» WHAT NEEDS TO BE DONE:
Set down, character for character, everything in the records below from the line holding "- [iconName](parts.iusernotificationsprops.md#iconname)" down to the line holding "sort: camunda", and no other line.

┌──

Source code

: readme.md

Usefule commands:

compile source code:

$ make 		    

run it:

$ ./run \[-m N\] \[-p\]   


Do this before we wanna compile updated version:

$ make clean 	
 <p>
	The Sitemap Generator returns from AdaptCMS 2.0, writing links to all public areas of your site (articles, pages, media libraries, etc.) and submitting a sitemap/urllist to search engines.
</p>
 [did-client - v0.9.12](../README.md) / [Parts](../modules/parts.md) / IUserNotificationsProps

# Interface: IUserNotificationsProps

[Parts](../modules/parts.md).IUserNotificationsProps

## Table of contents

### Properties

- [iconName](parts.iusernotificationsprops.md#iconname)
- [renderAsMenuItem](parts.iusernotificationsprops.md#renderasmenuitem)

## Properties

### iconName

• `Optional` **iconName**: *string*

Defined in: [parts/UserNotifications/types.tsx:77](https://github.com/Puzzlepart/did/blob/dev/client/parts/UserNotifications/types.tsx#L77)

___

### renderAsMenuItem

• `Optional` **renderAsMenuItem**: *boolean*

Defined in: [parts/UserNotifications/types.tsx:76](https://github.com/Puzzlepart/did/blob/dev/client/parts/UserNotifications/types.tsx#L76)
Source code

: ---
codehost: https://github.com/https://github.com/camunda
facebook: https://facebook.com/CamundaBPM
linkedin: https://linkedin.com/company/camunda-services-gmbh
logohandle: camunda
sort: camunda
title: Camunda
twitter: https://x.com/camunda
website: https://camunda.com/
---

└──
┌──

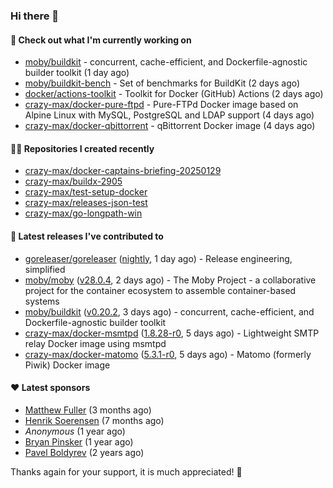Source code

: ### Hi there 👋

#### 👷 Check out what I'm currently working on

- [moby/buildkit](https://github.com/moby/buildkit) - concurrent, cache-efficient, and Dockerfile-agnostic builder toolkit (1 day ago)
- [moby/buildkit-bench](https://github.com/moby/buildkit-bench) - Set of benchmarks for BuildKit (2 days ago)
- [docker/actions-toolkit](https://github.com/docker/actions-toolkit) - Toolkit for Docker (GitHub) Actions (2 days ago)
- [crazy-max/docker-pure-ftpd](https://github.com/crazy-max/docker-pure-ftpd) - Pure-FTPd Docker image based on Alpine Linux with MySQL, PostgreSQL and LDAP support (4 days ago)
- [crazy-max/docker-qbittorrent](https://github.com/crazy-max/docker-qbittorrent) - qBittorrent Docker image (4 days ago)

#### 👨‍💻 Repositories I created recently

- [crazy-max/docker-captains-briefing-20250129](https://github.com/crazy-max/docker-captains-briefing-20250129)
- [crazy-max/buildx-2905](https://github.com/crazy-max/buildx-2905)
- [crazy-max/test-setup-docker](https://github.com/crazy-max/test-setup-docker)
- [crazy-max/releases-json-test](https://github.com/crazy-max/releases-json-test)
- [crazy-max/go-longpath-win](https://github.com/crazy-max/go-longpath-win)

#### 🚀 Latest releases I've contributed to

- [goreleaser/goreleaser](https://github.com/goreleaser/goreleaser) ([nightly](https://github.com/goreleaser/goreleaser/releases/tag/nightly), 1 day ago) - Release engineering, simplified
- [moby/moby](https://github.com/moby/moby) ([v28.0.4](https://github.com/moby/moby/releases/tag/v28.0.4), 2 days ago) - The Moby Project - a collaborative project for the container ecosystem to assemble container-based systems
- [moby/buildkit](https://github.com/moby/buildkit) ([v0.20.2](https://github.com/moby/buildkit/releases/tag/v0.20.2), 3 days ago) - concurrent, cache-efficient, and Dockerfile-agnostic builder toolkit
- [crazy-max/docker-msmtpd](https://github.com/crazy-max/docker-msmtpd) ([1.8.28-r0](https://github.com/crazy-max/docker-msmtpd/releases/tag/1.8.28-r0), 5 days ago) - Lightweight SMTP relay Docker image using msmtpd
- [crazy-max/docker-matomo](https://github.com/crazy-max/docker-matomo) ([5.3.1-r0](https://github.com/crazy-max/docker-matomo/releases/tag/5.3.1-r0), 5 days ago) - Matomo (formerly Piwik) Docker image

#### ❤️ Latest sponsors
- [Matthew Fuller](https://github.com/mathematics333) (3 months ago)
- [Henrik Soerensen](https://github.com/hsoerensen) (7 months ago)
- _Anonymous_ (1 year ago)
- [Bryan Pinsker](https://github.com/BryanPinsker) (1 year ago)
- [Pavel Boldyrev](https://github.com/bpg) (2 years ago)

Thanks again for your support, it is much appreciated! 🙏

└──

» OUTPUT FOR THIS EXERCISE:
- [iconName](parts.iusernotificationsprops.md#iconname)
- [renderAsMenuItem](parts.iusernotificationsprops.md#renderasmenuitem)

## Properties

### iconName

• `Optional` **iconName**: *string*

Defined in: [parts/UserNotifications/types.tsx:77](https://github.com/Puzzlepart/did/blob/dev/client/parts/UserNotifications/types.tsx#L77)

___

### renderAsMenuItem

• `Optional` **renderAsMenuItem**: *boolean*

Defined in: [parts/UserNotifications/types.tsx:76](https://github.com/Puzzlepart/did/blob/dev/client/parts/UserNotifications/types.tsx#L76)
Source code

: ---
codehost: https://github.com/https://github.com/camunda
facebook: https://facebook.com/CamundaBPM
linkedin: https://linkedin.com/company/camunda-services-gmbh
logohandle: camunda
sort: camunda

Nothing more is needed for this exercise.